The real question is "Does that happen?". Most pellet skirt length and inner skirt recess geometry will not let that happen even with a stock length probe. I say most because I have not seen them all. I am certain there are some specialty pellets or homemade cast pellets or even round balls that may present a problem. So the best answer is: Maybe, but very infrequently if at all.
The only other way I can see this very rarely happening is if someone has a relatively loose fitting pellet chambered, then has the gun pointed up and possibly a bump + gravity lets the previously cleared skirt drop down to lay partially in the port area. So this would be a very rare occurrence (if at all).
The only shooters that I can see actually NEEDING this feature would be serious competitive target and silhouette shooters that require consecutive shots to be as identical as possible. There may also be some OCD folks that can't sleep at night imagining that this is a problem, so they should get an extended probe just so they can get some rest!

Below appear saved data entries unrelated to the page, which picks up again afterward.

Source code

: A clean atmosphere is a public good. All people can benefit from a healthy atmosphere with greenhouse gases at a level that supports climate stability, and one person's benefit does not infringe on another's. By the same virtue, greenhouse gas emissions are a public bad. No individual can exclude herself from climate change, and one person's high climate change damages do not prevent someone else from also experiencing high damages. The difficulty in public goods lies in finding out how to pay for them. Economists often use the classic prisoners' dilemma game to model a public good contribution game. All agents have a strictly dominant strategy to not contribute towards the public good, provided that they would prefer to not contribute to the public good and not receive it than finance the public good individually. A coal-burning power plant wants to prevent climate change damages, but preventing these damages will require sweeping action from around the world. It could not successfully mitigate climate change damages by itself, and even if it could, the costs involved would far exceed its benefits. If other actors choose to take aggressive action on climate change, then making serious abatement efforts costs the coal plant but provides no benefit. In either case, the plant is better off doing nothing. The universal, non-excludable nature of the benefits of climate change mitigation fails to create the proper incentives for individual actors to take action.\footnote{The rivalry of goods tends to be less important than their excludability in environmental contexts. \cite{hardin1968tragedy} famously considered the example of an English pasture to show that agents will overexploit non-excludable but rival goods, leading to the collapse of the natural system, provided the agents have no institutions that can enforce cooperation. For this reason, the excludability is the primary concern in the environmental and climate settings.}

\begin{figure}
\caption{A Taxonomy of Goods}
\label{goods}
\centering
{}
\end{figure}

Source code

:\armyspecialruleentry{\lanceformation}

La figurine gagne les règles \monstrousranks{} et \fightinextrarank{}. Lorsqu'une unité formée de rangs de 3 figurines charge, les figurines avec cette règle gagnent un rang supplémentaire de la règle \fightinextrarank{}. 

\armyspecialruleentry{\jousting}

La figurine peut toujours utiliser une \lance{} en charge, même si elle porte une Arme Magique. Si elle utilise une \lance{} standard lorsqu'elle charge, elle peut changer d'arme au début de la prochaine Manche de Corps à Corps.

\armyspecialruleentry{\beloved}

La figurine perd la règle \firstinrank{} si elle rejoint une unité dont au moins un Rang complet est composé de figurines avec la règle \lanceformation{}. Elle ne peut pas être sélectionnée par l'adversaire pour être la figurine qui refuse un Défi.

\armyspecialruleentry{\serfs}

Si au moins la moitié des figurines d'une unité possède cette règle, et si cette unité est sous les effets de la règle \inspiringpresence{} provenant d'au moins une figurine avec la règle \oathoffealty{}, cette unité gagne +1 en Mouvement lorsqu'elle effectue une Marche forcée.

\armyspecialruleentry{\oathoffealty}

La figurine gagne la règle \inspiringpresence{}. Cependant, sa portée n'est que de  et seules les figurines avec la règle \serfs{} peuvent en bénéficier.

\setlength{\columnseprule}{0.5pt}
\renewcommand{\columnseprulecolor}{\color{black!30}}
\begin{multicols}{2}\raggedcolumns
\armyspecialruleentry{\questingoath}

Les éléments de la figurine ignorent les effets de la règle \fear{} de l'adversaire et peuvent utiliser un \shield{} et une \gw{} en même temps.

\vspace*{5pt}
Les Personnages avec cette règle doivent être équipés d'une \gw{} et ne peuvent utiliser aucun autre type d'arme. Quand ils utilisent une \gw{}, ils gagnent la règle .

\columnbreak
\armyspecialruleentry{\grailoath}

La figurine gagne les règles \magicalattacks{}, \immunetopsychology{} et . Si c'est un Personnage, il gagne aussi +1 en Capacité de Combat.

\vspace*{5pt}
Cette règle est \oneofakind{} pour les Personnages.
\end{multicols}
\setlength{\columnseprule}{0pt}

Do they add fps? I have never scene proof that they add any velocity.
Bottom line: It is not a bad thing at all. It is not a required thing. It is possibly a preventive thing for a very infrequent occurance.
The aftermarket probes we make are extended just because we may as well add that feature to the ones we make while we are making them. Why not? I cannot think of any scenario where the feature is undesirable or does harm... and the added cost is negligible.